Eskiden bilgelik denince, şöyle şekillenen bir karakter aklıma gelirdi: Usul usul, az ve öz, bin düşün bir konuşan ak sakallı biri.
Şimdi de tam tersi. İki yüz elli km/s hızla bilgi akışına “maruz kalıp” bunu yansıtabilen; hızlı programlar ve aktif sunumlarla, dinamizmin doruklarında dolaşan bir tip canlanıyor gözümde.
***
Hindiler palazlarını el bebek gül bebek büyütürler. Karşılığında onlardan sadece bir tek şey isterler: cikcik sesi.
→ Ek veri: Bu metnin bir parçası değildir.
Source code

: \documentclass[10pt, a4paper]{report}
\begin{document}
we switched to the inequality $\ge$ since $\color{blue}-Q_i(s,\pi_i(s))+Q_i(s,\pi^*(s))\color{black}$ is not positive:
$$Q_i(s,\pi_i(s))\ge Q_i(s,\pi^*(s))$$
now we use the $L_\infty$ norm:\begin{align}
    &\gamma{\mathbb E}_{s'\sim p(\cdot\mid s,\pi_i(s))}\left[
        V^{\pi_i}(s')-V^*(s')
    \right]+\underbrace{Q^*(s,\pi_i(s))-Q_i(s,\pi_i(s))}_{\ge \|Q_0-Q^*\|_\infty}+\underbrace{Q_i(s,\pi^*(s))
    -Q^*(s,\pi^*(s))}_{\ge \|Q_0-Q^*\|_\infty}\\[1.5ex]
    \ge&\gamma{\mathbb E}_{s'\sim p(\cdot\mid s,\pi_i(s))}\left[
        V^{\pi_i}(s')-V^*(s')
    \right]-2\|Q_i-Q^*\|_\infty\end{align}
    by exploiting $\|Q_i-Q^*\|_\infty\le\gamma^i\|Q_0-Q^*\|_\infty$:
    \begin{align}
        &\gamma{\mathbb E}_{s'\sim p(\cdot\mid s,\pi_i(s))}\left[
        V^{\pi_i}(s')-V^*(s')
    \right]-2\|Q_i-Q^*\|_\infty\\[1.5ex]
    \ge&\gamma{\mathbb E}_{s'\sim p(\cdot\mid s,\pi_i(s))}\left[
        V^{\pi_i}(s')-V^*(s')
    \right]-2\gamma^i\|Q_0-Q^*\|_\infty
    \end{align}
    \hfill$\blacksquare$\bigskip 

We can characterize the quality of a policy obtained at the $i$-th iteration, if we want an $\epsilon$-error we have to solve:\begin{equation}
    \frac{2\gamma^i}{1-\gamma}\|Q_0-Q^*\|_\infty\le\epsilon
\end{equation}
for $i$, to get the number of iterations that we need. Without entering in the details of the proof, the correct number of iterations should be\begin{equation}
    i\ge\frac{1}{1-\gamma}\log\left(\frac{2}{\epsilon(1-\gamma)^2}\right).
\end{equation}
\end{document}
Eğer palaz cikciklemiyorsa, hindi, yavrunun sağlıklı olduğunu düşünmez ve onu ölüme terk eder. Hindinin merhamet sistemini açacak olan, sadece tek bir sestir.
E bilim adamı da durur mu? Durmaz tabii. Dondurulmuş bir kokarcanın içine kayıt bandı ile cikcik sesi verirsek, annenin tepkisi ne olur deyu sorar.
Sonuç: Yavrunun palaz olarak kalması beklenen süre zarfında anne, doldurulmuş kokarcaya bakmaya devam ediyor.
***
Bizde de, aynı hindilerde olduğu gibi, vereceğimiz kararları etkileyen, sistemlerimizin kilidi olan ölçütlerimiz var mıdır?
Eğer bizde de bu tür bir “klik-gırrr” sistemi var ise, onu büküp çevirip bizim sistemimizi kolayca açmayı başarabilecek bilim adamları var mıdır?
Peki, hızla bilgi akışına maruz kaldığımız modern çağda, “klik-gırrr” sistemimizin çarkları daha da hızlanmaz mı?
Aslında daha çok bilgi aldığımızı düşündüğümüz bu hengamede, bizde geriye kalan, daha fazla yanılsama olmaz mı? Ben bilmem tabii, bilim adamım bilir.